20) A FLOR E O ESPINHO (Nelson Cavaquinho \ Guilherme de Britto). Intérprete: Eliseth Cardoso. O sambista mais duro que já existiu, maravilhosamente interpretado pela musa Eliseth Cardoso. Talvez os mais emblemáticos versos sobre o fim do amor: “Tire seu sorriso do caminho \ que eu quero passar com a minha dor.” Quase um rap. Só Nelson Cavaquinho e Lupcínio Rodrigues atingiram esse grau de contundência, trazendo para o samba o lado mais sombrio que muitas vezes não queremos ver. Morte, Vingança, Ódio, conteúdos privilegiados do amor.
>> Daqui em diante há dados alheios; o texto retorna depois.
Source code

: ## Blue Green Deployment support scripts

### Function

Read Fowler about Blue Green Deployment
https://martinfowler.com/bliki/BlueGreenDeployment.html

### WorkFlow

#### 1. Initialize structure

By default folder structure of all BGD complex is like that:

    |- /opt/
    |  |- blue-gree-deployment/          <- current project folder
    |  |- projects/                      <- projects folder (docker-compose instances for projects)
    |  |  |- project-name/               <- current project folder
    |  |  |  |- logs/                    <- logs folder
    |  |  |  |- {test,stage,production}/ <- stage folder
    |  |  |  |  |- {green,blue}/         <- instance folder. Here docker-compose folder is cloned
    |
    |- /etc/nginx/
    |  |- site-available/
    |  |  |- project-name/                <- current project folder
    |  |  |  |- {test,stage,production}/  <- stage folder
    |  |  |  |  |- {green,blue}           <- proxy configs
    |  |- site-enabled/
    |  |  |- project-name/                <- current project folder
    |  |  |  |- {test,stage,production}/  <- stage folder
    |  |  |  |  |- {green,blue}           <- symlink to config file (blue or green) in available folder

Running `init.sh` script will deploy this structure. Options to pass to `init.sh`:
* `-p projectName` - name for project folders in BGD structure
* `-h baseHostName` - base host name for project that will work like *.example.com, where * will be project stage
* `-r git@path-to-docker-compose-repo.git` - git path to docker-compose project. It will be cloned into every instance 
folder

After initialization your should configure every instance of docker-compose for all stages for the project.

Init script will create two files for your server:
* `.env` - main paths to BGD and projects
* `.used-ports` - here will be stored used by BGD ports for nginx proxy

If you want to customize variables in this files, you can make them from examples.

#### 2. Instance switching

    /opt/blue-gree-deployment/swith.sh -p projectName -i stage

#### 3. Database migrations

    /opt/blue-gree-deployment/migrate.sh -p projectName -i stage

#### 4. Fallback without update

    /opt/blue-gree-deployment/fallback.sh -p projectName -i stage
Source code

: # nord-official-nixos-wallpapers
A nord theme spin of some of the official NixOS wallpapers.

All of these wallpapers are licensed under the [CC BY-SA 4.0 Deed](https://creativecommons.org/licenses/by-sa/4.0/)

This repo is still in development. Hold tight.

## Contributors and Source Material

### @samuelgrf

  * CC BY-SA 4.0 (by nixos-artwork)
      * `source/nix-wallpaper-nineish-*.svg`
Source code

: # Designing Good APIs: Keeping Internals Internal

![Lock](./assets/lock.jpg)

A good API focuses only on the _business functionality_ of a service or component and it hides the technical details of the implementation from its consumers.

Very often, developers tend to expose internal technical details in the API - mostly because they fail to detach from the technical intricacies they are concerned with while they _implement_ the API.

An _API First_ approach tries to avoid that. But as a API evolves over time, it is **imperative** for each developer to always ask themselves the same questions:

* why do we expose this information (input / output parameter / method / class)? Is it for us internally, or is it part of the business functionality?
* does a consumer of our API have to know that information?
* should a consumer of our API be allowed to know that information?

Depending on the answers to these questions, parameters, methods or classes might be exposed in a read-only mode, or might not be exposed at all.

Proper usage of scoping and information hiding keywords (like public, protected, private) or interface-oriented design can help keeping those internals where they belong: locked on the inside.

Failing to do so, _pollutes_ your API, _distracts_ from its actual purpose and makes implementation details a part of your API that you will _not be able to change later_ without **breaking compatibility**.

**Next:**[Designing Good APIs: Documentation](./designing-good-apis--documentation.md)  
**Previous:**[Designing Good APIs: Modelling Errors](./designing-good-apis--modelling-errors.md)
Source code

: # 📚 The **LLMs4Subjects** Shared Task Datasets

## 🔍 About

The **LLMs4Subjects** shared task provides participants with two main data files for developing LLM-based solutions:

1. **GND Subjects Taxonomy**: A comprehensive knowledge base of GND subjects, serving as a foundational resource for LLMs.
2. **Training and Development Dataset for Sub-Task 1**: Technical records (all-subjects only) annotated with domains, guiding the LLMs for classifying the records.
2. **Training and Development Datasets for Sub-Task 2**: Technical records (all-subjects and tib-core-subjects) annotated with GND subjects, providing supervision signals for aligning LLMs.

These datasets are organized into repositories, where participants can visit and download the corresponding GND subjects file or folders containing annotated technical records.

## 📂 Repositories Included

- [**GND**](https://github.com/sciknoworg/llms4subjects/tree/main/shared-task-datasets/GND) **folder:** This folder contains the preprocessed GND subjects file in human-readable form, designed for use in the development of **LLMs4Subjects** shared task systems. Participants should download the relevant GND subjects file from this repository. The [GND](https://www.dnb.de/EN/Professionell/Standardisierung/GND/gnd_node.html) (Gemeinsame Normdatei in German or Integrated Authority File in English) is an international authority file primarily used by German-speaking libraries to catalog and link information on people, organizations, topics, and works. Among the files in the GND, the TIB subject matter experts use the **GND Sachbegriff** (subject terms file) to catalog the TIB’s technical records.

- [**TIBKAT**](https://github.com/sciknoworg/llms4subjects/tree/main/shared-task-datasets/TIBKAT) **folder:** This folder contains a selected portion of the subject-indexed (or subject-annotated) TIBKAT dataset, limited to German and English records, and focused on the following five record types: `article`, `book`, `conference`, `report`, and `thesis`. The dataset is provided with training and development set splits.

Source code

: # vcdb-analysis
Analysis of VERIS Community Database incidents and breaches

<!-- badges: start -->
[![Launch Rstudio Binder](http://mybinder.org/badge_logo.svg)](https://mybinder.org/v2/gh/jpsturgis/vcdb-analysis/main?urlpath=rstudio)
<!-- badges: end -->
21) NO RANCHO FUNDO (ARY BARROSO \ LAMARTINE BABO). Intérprete: Chitãozinho e Xororó.  Pra terminar, um pouco de saudade, essa forma de possuir a própria ausência. Composta por dois monstros da música brasileira, e adaptada brilhantemente à sensibilidade moderna por Chitãozinho e Xororó.
O amor é a gente mesmo, demais.
O instante. Demais.
Infinito
22) PINTURA SEM ARTE (Candeia). Sabe qual a melhor parte do fim de um grande amor -  essa forma de deixar de ser? É quando ele vira um samba, em tom maior. Salve mestre Candeia.